Omitting all pictures, retype the entries below exactly as given.

◆ **SUPPLIED MATERIAL**:
━━━━━━━━
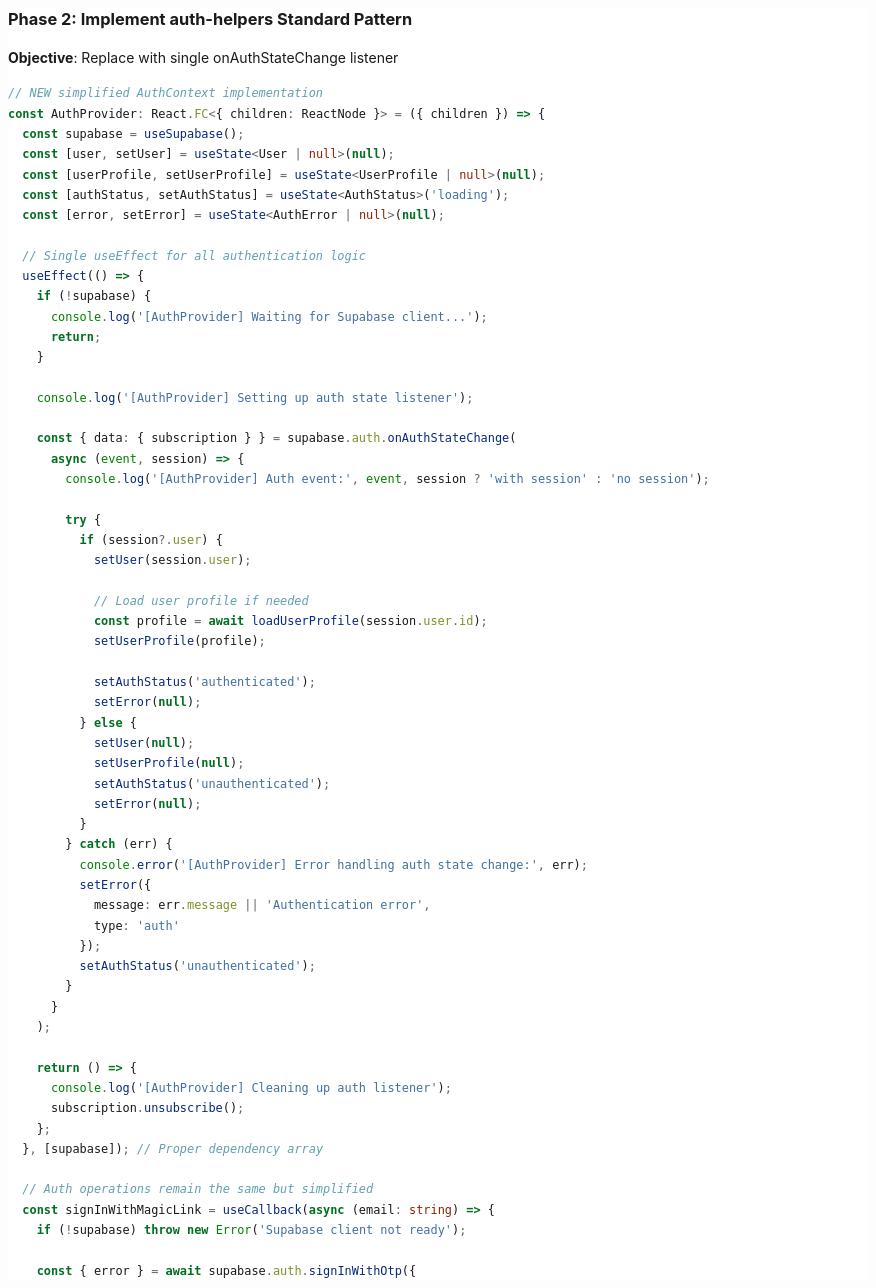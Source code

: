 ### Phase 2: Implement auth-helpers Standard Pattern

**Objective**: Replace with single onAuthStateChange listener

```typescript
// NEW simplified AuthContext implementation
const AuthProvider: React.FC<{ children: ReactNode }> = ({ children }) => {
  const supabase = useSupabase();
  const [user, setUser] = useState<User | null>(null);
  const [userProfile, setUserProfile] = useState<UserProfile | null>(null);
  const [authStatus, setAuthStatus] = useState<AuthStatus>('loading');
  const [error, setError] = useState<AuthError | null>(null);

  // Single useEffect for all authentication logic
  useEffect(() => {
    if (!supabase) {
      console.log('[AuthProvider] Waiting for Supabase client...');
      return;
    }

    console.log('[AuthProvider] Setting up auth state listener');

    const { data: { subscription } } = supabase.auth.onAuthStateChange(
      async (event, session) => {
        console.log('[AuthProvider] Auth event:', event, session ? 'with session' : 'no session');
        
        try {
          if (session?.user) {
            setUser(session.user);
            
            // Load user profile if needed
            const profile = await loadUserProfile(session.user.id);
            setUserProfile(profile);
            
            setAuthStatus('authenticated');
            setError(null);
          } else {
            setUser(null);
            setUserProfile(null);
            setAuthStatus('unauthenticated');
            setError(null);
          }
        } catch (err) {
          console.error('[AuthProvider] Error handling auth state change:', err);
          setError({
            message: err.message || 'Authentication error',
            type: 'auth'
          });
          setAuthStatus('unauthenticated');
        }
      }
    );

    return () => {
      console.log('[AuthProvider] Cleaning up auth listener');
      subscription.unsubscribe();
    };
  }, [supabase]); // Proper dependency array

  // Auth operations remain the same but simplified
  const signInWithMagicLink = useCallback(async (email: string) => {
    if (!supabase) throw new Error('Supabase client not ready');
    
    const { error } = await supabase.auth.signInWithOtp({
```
━━━━━━━━
◆ **ANSWER SPACE**:
Source code

: ### Phase 2: Implement auth-helpers Standard Pattern

**Objective**: Replace with single onAuthStateChange listener

```typescript
// NEW simplified AuthContext implementation
const AuthProvider: React.FC<{ children: ReactNode }> = ({ children }) => {
  const supabase = useSupabase();
  const [user, setUser] = useState<User | null>(null);
  const [userProfile, setUserProfile] = useState<UserProfile | null>(null);
  const [authStatus, setAuthStatus] = useState<AuthStatus>('loading');
  const [error, setError] = useState<AuthError | null>(null);

  // Single useEffect for all authentication logic
  useEffect(() => {
    if (!supabase) {
      console.log('[AuthProvider] Waiting for Supabase client...');
      return;
    }

    console.log('[AuthProvider] Setting up auth state listener');

    const { data: { subscription } } = supabase.auth.onAuthStateChange(
      async (event, session) => {
        console.log('[AuthProvider] Auth event:', event, session ? 'with session' : 'no session');
        
        try {
          if (session?.user) {
            setUser(session.user);
            
            // Load user profile if needed
            const profile = await loadUserProfile(session.user.id);
            setUserProfile(profile);
            
            setAuthStatus('authenticated');
            setError(null);
          } else {
            setUser(null);
            setUserProfile(null);
            setAuthStatus('unauthenticated');
            setError(null);
          }
        } catch (err) {
          console.error('[AuthProvider] Error handling auth state change:', err);
          setError({
            message: err.message || 'Authentication error',
            type: 'auth'
          });
          setAuthStatus('unauthenticated');
        }
      }
    );

    return () => {
      console.log('[AuthProvider] Cleaning up auth listener');
      subscription.unsubscribe();
    };
  }, [supabase]); // Proper dependency array

  // Auth operations remain the same but simplified
  const signInWithMagicLink = useCallback(async (email: string) => {
    if (!supabase) throw new Error('Supabase client not ready');
    
    const { error } = await supabase.auth.signInWithOtp({
```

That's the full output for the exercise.